# GOAL OF THE EXERCISE
The task calls for an exact copy of the records, without any images.

# STORED DATA

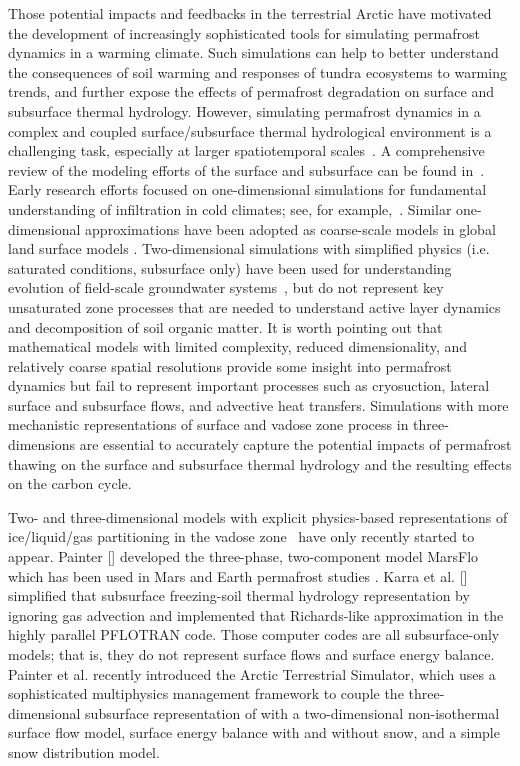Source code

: \documentclass[review]{elsarticle}
\begin{document}
Those potential impacts and feedbacks in the terrestrial Arctic have motivated the development of increasingly sophisticated tools for simulating permafrost dynamics in a warming climate. Such simulations can help to better understand the consequences of soil warming and responses of tundra ecosystems to warming trends, and further expose the effects of permafrost degradation on surface and subsurface thermal hydrology. However, simulating permafrost dynamics in a complex and coupled surface/subsurface thermal hydrological environment is a challenging task, especially at larger spatiotemporal scales~\cite{painter2013modeling}.  A comprehensive review of the modeling efforts of the surface and subsurface can be found in~\cite{kurylyk2014climate}. Early research efforts focused on one-dimensional simulations for fundamental understanding of infiltration in cold climates; see, for example,~\cite{harlan1973analysis, guymon1974coupled, taylor1978model}. Similar one-dimensional approximations have been adopted as coarse-scale models in global land surface models \cite{takata2003development, nicolsky2007improved, lawrence2012simulation, koven2013analysis}.  Two-dimensional simulations with simplified physics (i.e. saturated conditions, subsurface only) have been used for understanding evolution of field-scale groundwater systems~\cite{mckenzie2007groundwater, bense2009evolution}, but do not represent key unsaturated zone processes that are needed to understand active layer dynamics and decomposition of soil organic matter.   It is worth pointing out that mathematical models with limited complexity, reduced dimensionality, and relatively coarse spatial resolutions provide some insight into permafrost dynamics but fail to represent important processes such as cryosuction, lateral surface and subsurface flows, and advective heat transfers. Simulations with more mechanistic representations of surface and vadose zone process in three-dimensions are essential to accurately capture the potential impacts of permafrost thawing on the surface and subsurface thermal hydrology and the resulting effects on the carbon cycle. 

Two- and three-dimensional models with explicit physics-based representations of ice/liquid/gas partitioning in the vadose zone~\cite{painter2014constitutive} have only recently started to appear. Painter [\citeyear{marsflo}] developed the three-phase, two-component model MarsFlo which has been used in Mars \cite{grimm2009mars} and Earth permafrost studies \cite{frampton2011}.  Karra et al. [\citeyear{karra2014three}] simplified that subsurface freezing-soil thermal hydrology representation by ignoring gas advection and implemented that Richards-like approximation in the highly parallel PFLOTRAN \cite{pflotran-web-page} code. Those computer codes are all subsurface-only models; that is, they do not represent surface flows and surface energy balance. Painter et al. \citeyear{spainter2016integrated} recently introduced the Arctic Terrestrial Simulator, which uses a sophisticated multiphysics management framework \cite{ecoon2016managing} to couple the three-dimensional subsurface representation of \cite{karra2014three} with a two-dimensional non-isothermal surface flow model, surface energy balance with and without snow, and a simple snow distribution model. 
\end{document}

# SOLUTION FOR THIS PROBLEM
Source code

: \documentclass[review]{elsarticle}
\begin{document}
Those potential impacts and feedbacks in the terrestrial Arctic have motivated the development of increasingly sophisticated tools for simulating permafrost dynamics in a warming climate. Such simulations can help to better understand the consequences of soil warming and responses of tundra ecosystems to warming trends, and further expose the effects of permafrost degradation on surface and subsurface thermal hydrology. However, simulating permafrost dynamics in a complex and coupled surface/subsurface thermal hydrological environment is a challenging task, especially at larger spatiotemporal scales~\cite{painter2013modeling}.  A comprehensive review of the modeling efforts of the surface and subsurface can be found in~\cite{kurylyk2014climate}. Early research efforts focused on one-dimensional simulations for fundamental understanding of infiltration in cold climates; see, for example,~\cite{harlan1973analysis, guymon1974coupled, taylor1978model}. Similar one-dimensional approximations have been adopted as coarse-scale models in global land surface models \cite{takata2003development, nicolsky2007improved, lawrence2012simulation, koven2013analysis}.  Two-dimensional simulations with simplified physics (i.e. saturated conditions, subsurface only) have been used for understanding evolution of field-scale groundwater systems~\cite{mckenzie2007groundwater, bense2009evolution}, but do not represent key unsaturated zone processes that are needed to understand active layer dynamics and decomposition of soil organic matter.   It is worth pointing out that mathematical models with limited complexity, reduced dimensionality, and relatively coarse spatial resolutions provide some insight into permafrost dynamics but fail to represent important processes such as cryosuction, lateral surface and subsurface flows, and advective heat transfers. Simulations with more mechanistic representations of surface and vadose zone process in three-dimensions are essential to accurately capture the potential impacts of permafrost thawing on the surface and subsurface thermal hydrology and the resulting effects on the carbon cycle. 

Two- and three-dimensional models with explicit physics-based representations of ice/liquid/gas partitioning in the vadose zone~\cite{painter2014constitutive} have only recently started to appear. Painter [\citeyear{marsflo}] developed the three-phase, two-component model MarsFlo which has been used in Mars \cite{grimm2009mars} and Earth permafrost studies \cite{frampton2011}.  Karra et al. [\citeyear{karra2014three}] simplified that subsurface freezing-soil thermal hydrology representation by ignoring gas advection and implemented that Richards-like approximation in the highly parallel PFLOTRAN \cite{pflotran-web-page} code. Those computer codes are all subsurface-only models; that is, they do not represent surface flows and surface energy balance. Painter et al. \citeyear{spainter2016integrated} recently introduced the Arctic Terrestrial Simulator, which uses a sophisticated multiphysics management framework \cite{ecoon2016managing} to couple the three-dimensional subsurface representation of \cite{karra2014three} with a two-dimensional non-isothermal surface flow model, surface energy balance with and without snow, and a simple snow distribution model. 
\end{document}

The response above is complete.